Stephen Dunne: A number of paintings I've been working on in Dublin specifically for the show. “Behind the Crooked Cross”, “Faceless Nameless, Breathless” and “Fearface”. The first resembles a mutant cross with insidious elements, the second attempts to crystallise a sense of dread and the third is a conjuring of something both horrible and absurd.
DD: What is it about the unconscious and darkness of our fears and desires?
Stephen Dunne: Well I guess if the unconscious is a factory we must ask what it produces, generally that means monsters both real and imagined. Somewhere dark and sticky to tap into, a car crash of influence. I think painting in particular can access this in interesting ways, the compressed nature of time in a painting can somehow trap albeit fleetingly weird hybrid subjectivities.
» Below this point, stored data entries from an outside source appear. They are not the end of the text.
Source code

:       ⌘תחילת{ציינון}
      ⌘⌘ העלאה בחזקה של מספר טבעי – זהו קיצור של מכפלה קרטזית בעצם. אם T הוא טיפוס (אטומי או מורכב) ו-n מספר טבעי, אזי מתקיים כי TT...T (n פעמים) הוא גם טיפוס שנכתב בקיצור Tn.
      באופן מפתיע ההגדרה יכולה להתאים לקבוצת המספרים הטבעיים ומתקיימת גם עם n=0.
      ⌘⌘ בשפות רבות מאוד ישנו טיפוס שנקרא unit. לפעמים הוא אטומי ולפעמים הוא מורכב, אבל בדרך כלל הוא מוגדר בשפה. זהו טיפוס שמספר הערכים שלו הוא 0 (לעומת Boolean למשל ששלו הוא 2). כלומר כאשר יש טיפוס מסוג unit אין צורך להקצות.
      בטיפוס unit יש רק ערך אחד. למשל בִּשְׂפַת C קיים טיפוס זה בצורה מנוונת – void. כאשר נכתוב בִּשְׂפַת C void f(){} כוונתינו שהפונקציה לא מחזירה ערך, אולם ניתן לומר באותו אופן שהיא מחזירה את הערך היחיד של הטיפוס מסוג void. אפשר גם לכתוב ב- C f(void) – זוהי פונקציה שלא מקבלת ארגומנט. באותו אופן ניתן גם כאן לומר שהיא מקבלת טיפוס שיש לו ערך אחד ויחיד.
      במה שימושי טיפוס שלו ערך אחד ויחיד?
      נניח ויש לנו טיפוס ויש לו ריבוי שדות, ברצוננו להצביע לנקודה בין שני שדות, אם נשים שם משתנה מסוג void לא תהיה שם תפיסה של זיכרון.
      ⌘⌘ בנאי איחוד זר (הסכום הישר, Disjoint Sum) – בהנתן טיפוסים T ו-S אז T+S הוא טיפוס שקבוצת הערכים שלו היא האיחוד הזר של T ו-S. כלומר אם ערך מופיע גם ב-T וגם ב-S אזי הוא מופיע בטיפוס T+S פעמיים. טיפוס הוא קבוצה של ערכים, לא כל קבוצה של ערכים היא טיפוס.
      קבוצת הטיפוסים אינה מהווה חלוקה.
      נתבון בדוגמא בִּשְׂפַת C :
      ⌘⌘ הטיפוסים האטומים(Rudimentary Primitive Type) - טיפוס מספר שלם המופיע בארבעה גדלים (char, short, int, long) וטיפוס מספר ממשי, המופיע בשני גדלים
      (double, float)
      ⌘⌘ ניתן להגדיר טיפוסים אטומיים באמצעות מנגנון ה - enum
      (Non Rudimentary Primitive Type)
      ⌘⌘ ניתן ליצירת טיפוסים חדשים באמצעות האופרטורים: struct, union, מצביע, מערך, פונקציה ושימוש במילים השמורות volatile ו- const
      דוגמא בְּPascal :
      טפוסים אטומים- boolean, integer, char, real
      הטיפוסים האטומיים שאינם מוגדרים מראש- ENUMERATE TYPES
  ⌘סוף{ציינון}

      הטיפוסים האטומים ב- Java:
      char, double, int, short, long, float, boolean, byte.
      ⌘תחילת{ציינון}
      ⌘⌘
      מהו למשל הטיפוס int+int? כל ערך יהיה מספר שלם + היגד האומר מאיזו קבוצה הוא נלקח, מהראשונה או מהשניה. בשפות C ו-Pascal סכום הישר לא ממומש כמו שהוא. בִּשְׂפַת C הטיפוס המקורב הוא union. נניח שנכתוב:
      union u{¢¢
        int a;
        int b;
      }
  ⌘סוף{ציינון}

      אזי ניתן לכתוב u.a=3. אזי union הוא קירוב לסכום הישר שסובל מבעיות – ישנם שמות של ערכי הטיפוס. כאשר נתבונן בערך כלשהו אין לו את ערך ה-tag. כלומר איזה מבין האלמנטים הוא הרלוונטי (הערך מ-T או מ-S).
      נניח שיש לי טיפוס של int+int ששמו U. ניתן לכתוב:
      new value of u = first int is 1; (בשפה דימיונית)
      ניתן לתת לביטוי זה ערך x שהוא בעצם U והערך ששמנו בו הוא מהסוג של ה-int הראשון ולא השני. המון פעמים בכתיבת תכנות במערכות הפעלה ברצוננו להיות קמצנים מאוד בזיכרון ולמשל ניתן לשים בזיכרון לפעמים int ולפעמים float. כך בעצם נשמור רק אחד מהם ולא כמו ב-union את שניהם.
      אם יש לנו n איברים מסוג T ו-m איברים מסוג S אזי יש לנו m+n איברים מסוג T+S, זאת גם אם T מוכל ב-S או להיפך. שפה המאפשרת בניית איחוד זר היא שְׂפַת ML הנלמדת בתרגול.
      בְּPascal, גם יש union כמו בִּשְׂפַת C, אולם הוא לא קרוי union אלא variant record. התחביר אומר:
DD: What specifically informs your work?
Stephen Dunne: Over time it becomes harder to differentiate, some things you metabolise on an intuitive level, others need a more concentrated shaping process. Specifically while making these paintings I've been reading, Curzio Malaparte's Kaputt, Louis Ferdinand Celine and as I'm a bit of a Pynchon obsessive re-reading Gravity's Rainbow. Watching an inordinate amount of late night T.V documentaries on the Nazis helped too.
DD: What of your work fitted within the context of the exhibition?
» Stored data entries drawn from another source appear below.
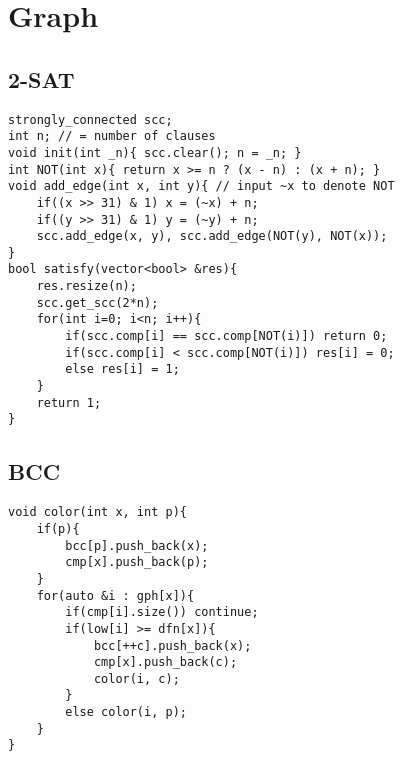 \documentclass[landscape, 8pt, a4paper, oneside,  twocolumn]{extarticle}
\begin{document}
\section{Graph}
\subsection {2-SAT}
\begin{verbatim}
strongly_connected scc;
int n; // = number of clauses
void init(int _n){ scc.clear(); n = _n; }  
int NOT(int x){ return x >= n ? (x - n) : (x + n); }
void add_edge(int x, int y){ // input ~x to denote NOT
	if((x >> 31) & 1) x = (~x) + n;
	if((y >> 31) & 1) y = (~y) + n;
	scc.add_edge(x, y), scc.add_edge(NOT(y), NOT(x));
}
bool satisfy(vector<bool> &res){
	res.resize(n);
	scc.get_scc(2*n);  
	for(int i=0; i<n; i++){
		if(scc.comp[i] == scc.comp[NOT(i)]) return 0;
		if(scc.comp[i] < scc.comp[NOT(i)]) res[i] = 0;
		else res[i] = 1;
	}
	return 1;
}
\end{verbatim}
\subsection {BCC}
\begin{verbatim}
void color(int x, int p){
	if(p){
		bcc[p].push_back(x);
		cmp[x].push_back(p);
	}
	for(auto &i : gph[x]){
		if(cmp[i].size()) continue;
		if(low[i] >= dfn[x]){
			bcc[++c].push_back(x);
			cmp[x].push_back(c);
			color(i, c);
		}
		else color(i, p);
	}
}
\end{verbatim}
\end{document}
Stephen Dunne: Hopefully each of the works engage with it on some level, the sense of dread, the becoming Swastika piece most overtly and the ridiculousness of all three on some level. Ideally the works oscillate between the silliness of the title and an underlying sense of unease. I guess an attempt at reclaiming and recoding is being proposed which through a minor subversion is a form of resistance. The best example? The Great Dictator, Chaplin as Hynkel. Parody at it's finest.
DD: Is it important to keep the memory of Nazism and atrocities present so that we can continue to feel trauma rather than comprehension, and therefore remain vigilant?
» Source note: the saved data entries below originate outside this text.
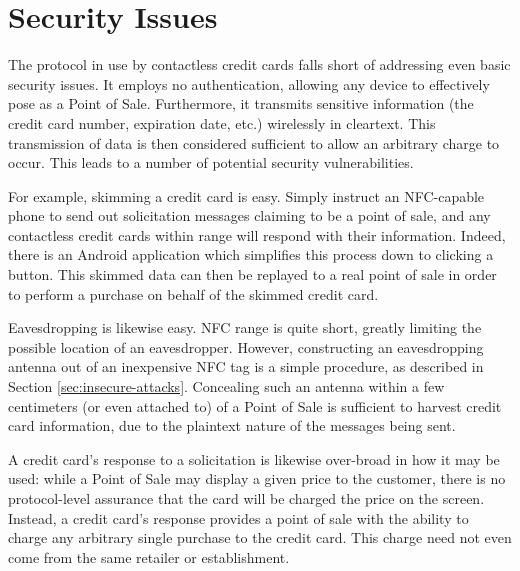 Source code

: \section{Security Issues}
\label{sec:intro-problem}

The protocol in use by contactless credit cards falls short of addressing even basic security issues.
It employs no authentication, allowing any device to effectively pose as a Point of Sale.
Furthermore, it transmits sensitive information (the credit card number, expiration date, etc.) wirelessly in cleartext.
This transmission of data is then considered sufficient to allow an arbitrary charge to occur.
This leads to a number of potential security vulnerabilities.

For example, skimming a credit card is easy.
Simply instruct an NFC-capable phone to send out solicitation messages claiming to be a point of sale, and any contactless credit cards within range will respond with their information.
Indeed, there is an Android application \cite{NFCProxy} which simplifies this process down to clicking a button.
This skimmed data can then be replayed to a real point of sale in order to perform a purchase on behalf of the skimmed credit card.

Eavesdropping is likewise easy.
NFC range is quite short, greatly limiting the possible location of an eavesdropper.
However, constructing an eavesdropping antenna out of an inexpensive NFC tag is a simple procedure, as described in Section \ref{sec:insecure-attacks}.
Concealing such an antenna within a few centimeters (or even attached to) of a Point of Sale is sufficient to harvest credit card information,
    due to the plaintext nature of the messages being sent.

A credit card's response to a solicitation is likewise over-broad in how it may be used:
    while a Point of Sale may display a given price to the customer, there is no protocol-level assurance that the card will be charged the price on the screen.
Instead, a credit card's response provides a point of sale with the ability to charge any arbitrary single purchase to the credit card.
This charge need not even come from the same retailer or establishment.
Stephen Dunne: We cannot assume to understand the full scale or traumatic reality of historical events. These notions are well beyond the scope of a small exhibition, if anything the works aim to engage as a vital reminder that humour and subversion are tools to create awareness and discussion. The failure of sense and rational thought is an underlying theme.
DD: Is the rise of the far right something you're paying attention to?
Stephen Dunne: In the last few years we've seen a swing to the right generally across Europe, look at he recent developments in the U.K with UKIP and the EDL, in Greece with the Golden Dawn, repressive laws in Russia. It's not so much a rise of the right as this stuff never really goes away.
DD: What is the role of art and representation in such politically turgid discourses?
Stephen Dunne: Fascism was the aestheticisation of politics, through aesthetics that space can be recontextualized and deterritorialised. My response in the show is more an abstracted sense of fear and loathing but with an element of humour. A kick in the eye.